Oil posted its biggest monthly advance on record, just a few weeks after prices made a dramatic plunge below zero.
Crude surged about 88 percent this month, with US futures on Friday rising above US$35 a barrel for the first time since March, driven by massive supply curbs by producers across the world.
Still, prices are well below levels at the start of the year and demand that was crushed by the COVID-19 pandemic might need to show a sustained improvement for the rally to extend further.

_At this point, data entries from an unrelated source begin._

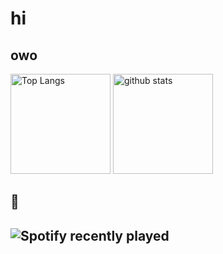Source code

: <h1>hi </h1>

<h2>owo</h2>
<p align="left"> 
  <img alt="Top Langs" height="160px" src="https://github-readme-stats.vercel.app/api/top-langs/?username=murakamiren&layout=compact&show_icons=true&theme=onedark&langs_count=5" />
  <img alt="github stats" height="160px" src="https://github-readme-stats.vercel.app/api?username=murakamiren&theme=onedark&show_icons=ture" />
</p>

<h2>🤩<h2>
 
![Spotify recently played](https://spotify-recently-played-readme.vercel.app/api?user=nevzboi)
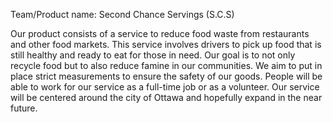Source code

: Team/Product name: Second Chance Servings (S.C.S)

Our product consists of a service to reduce food waste from restaurants and other food markets. This service involves drivers to pick up food that is still healthy and ready to eat for those in need. Our goal is to not only recycle food but to also reduce famine in our communities. We aim to put in place strict measurements to ensure the safety of our goods. People will be able to work for our service as a full-time job or as a volunteer. Our service will be centered around the city of Ottawa and hopefully expand in the near future.
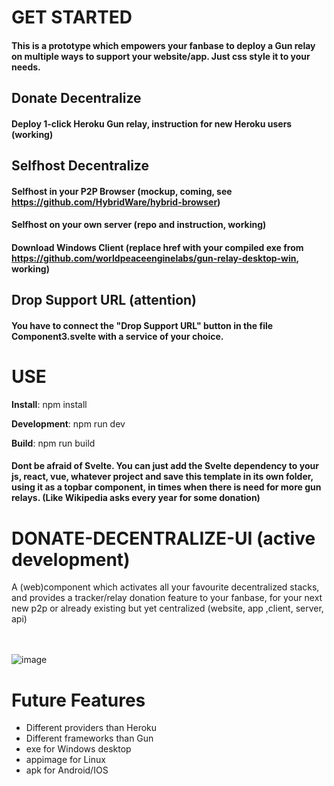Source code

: # GET STARTED
#### This is a prototype which empowers your fanbase to deploy a Gun relay on multiple ways to support your website/app. Just css style it to your needs.
## Donate Decentralize
#### Deploy 1-click Heroku Gun relay, instruction for new Heroku users (working)
## Selfhost Decentralize
#### Selfhost in your P2P Browser (mockup, coming, see https://github.com/HybridWare/hybrid-browser)
#### Selfhost on your own server (repo and instruction, working)
#### Download Windows Client (replace href with your compiled exe from https://github.com/worldpeaceenginelabs/gun-relay-desktop-win, working)
## Drop Support URL (attention)
#### You have to connect the "Drop Support URL" button in the file Component3.svelte with a service of your choice. 

# USE
**Install**: npm install

**Development**: npm run dev

**Build**: npm run build

#### Dont be afraid of Svelte. You can just add the Svelte dependency to your js, react, vue, whatever project and save this template in its own folder, using it as a topbar component, in times when there is need for more gun relays. (Like Wikipedia asks every year for some donation)




# DONATE-DECENTRALIZE-UI (active development)

A (web)component which activates all your favourite decentralized stacks, and provides a tracker/relay donation feature to your fanbase, for your next new p2p or already existing but yet centralized (website, app ,client, server, api)
<br><br><br>

![image](https://user-images.githubusercontent.com/67427045/170871220-d541cef2-8922-4ba5-a549-f80acadb515b.png)

# Future Features

- Different providers than Heroku
- Different frameworks than Gun
- exe for Windows desktop
- appimage for Linux
- apk for Android/IOS
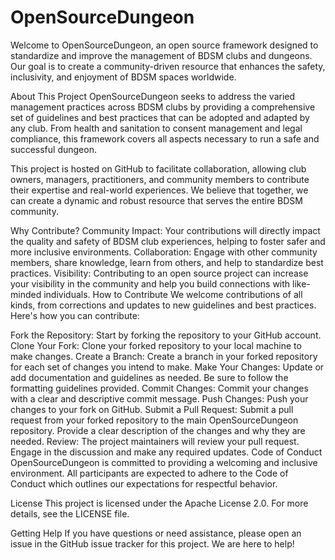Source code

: # OpenSourceDungeon
Welcome to OpenSourceDungeon, an open source framework designed to standardize and improve the management of BDSM clubs and dungeons. Our goal is to create a community-driven resource that enhances the safety, inclusivity, and enjoyment of BDSM spaces worldwide.

About This Project
OpenSourceDungeon seeks to address the varied management practices across BDSM clubs by providing a comprehensive set of guidelines and best practices that can be adopted and adapted by any club. From health and sanitation to consent management and legal compliance, this framework covers all aspects necessary to run a safe and successful dungeon.

This project is hosted on GitHub to facilitate collaboration, allowing club owners, managers, practitioners, and community members to contribute their expertise and real-world experiences. We believe that together, we can create a dynamic and robust resource that serves the entire BDSM community.

Why Contribute?
Community Impact: Your contributions will directly impact the quality and safety of BDSM club experiences, helping to foster safer and more inclusive environments.
Collaboration: Engage with other community members, share knowledge, learn from others, and help to standardize best practices.
Visibility: Contributing to an open source project can increase your visibility in the community and help you build connections with like-minded individuals.
How to Contribute
We welcome contributions of all kinds, from corrections and updates to new guidelines and best practices. Here's how you can contribute:

Fork the Repository: Start by forking the repository to your GitHub account.
Clone Your Fork: Clone your forked repository to your local machine to make changes.
Create a Branch: Create a branch in your forked repository for each set of changes you intend to make.
Make Your Changes: Update or add documentation and guidelines as needed. Be sure to follow the formatting guidelines provided.
Commit Changes: Commit your changes with a clear and descriptive commit message.
Push Changes: Push your changes to your fork on GitHub.
Submit a Pull Request: Submit a pull request from your forked repository to the main OpenSourceDungeon repository. Provide a clear description of the changes and why they are needed.
Review: The project maintainers will review your pull request. Engage in the discussion and make any required updates.
Code of Conduct
OpenSourceDungeon is committed to providing a welcoming and inclusive environment. All participants are expected to adhere to the Code of Conduct which outlines our expectations for respectful behavior.

License
This project is licensed under the Apache License 2.0. For more details, see the LICENSE file.

Getting Help
If you have questions or need assistance, please open an issue in the GitHub issue tracker for this project. We are here to help!
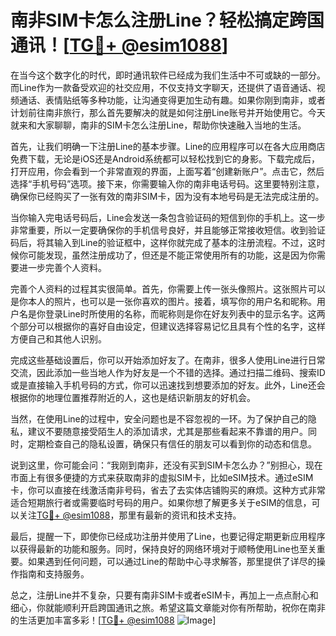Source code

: # 南非SIM卡怎么注册Line？轻松搞定跨国通讯！[[TG💪+ @esim1088](https://t.me/s/esim1088)]

在当今这个数字化的时代，即时通讯软件已经成为我们生活中不可或缺的一部分。而Line作为一款备受欢迎的社交应用，不仅支持文字聊天，还提供了语音通话、视频通话、表情贴纸等多种功能，让沟通变得更加生动有趣。如果你刚到南非，或者计划前往南非旅行，那么首先要解决的就是如何注册Line账号并开始使用它。今天就来和大家聊聊，南非的SIM卡怎么注册Line，帮助你快速融入当地的生活。

首先，让我们明确一下注册Line的基本步骤。Line的应用程序可以在各大应用商店免费下载，无论是iOS还是Android系统都可以轻松找到它的身影。下载完成后，打开应用，你会看到一个非常直观的界面，上面写着“创建新账户”。点击它，然后选择“手机号码”选项。接下来，你需要输入你的南非电话号码。这里要特别注意，确保你已经购买了一张有效的南非SIM卡，因为没有本地号码是无法完成注册的。

当你输入完电话号码后，Line会发送一条包含验证码的短信到你的手机上。这一步非常重要，所以一定要确保你的手机信号良好，并且能够正常接收短信。收到验证码后，将其输入到Line的验证框中，这样你就完成了基本的注册流程。不过，这时候你可能发现，虽然注册成功了，但还是不能正常使用所有的功能，这是因为你需要进一步完善个人资料。

完善个人资料的过程其实很简单。首先，你需要上传一张头像照片。这张照片可以是你本人的照片，也可以是一张你喜欢的图片。接着，填写你的用户名和昵称。用户名是你登录Line时所使用的名称，而昵称则是你在好友列表中的显示名字。这两个部分可以根据你的喜好自由设定，但建议选择容易记忆且具有个性的名字，这样方便自己和其他人识别。

完成这些基础设置后，你可以开始添加好友了。在南非，很多人使用Line进行日常交流，因此添加一些当地人作为好友是一个不错的选择。通过扫描二维码、搜索ID或是直接输入手机号码的方式，你可以迅速找到想要添加的好友。此外，Line还会根据你的地理位置推荐附近的人，这也是结识新朋友的好机会。

当然，在使用Line的过程中，安全问题也是不容忽视的一环。为了保护自己的隐私，建议不要随意接受陌生人的添加请求，尤其是那些看起来不靠谱的用户。同时，定期检查自己的隐私设置，确保只有信任的朋友可以看到你的动态和信息。

说到这里，你可能会问：“我刚到南非，还没有买到SIM卡怎么办？”别担心，现在市面上有很多便捷的方式来获取南非的虚拟SIM卡，比如eSIM技术。通过eSIM卡，你可以直接在线激活南非号码，省去了去实体店铺购买的麻烦。这种方式非常适合短期旅行者或需要临时号码的用户。如果你想了解更多关于eSIM的信息，可以关注[TG💪+ @esim1088](https://t.me/s/esim1088)，那里有最新的资讯和技术支持。

最后，提醒一下，即使你已经成功注册并使用了Line，也要记得定期更新应用程序以获得最新的功能和服务。同时，保持良好的网络环境对于顺畅使用Line也至关重要。如果遇到任何问题，可以通过Line的帮助中心寻求解答，那里提供了详尽的操作指南和支持服务。

总之，注册Line并不复杂，只要有南非SIM卡或者eSIM卡，再加上一点点耐心和细心，你就能顺利开启跨国通讯之旅。希望这篇文章能对你有所帮助，祝你在南非的生活更加丰富多彩！[[TG💪+ @esim1088](https://t.me/s/esim1088) ![Image](https://i.postimg.cc/4NQfJmqS/Snipaste-2025-05-13-00-14-12.png)]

For now, the outlook for consumption looks bleak, although it is on the mend. While virus-related lockdowns are easing, demand is not yet roaring back in the US. Fuel sales that were clobbered in European nations, such as Spain and Italy, would take time to recover.
The number of rigs drilling for oil in the US fell for the 11th week, stemming the massive glut of crude that flooded the market. Yet there is a risk that oil’s advance could tempt producers to turn on their taps again.
“At the end of the day, what is driving everything is fuel demand,” said Tom O’Connor, senior director of petroleum markets at global consultancy ICF.
US crude futures fluctuated on Friday as US Federal Reserve Chairman Jerome Powell defended aggressive action to shield the economy as the pandemic took hold.
Prices surged at the close, with West Texas Intermediate (WTI) crude settling 5.3 percent higher at US$35.49 a barrel, after falling as much as 4 percent earlier in the day. The contract is up 4.6 percent for the week.
Futures posted the biggest monthly jump in data going back to 1983.
Brent crude for July delivery, which expired on Friday, rose US$0.04 to US$35.33, closing below WTI for the first time since 2016. The contract fell 1 percent for the week.
The global benchmark has rallied almost 40 percent this month.
The more active August contract rose 5 percent to settle at US$37.84 a barrel.
The scramble to jump on one of the hottest gold trades in years — by shipping bullion to New York — has sparked what might be one of the largest-ever physical transfers of the metal.
“The flows into New York are unprecedented,” said Allan Finn, global commodities director at logistics and security provider Malca-Amit.
Gold futures on Friday settled up 1.4 percent at US$1,751.70 an ounce on the Comex, up 1 percent for the week.
Gold flooded into the US in the past few months as traders rushed to profit from an arbitrage caused by dislocations in the market triggered by the pandemic.
Since late March, about 550 tons (499 metric tonnes) of gold — worth US$30 billion at today’s price and roughly equal to global mine output in the period — have been added to Comex stockpiles.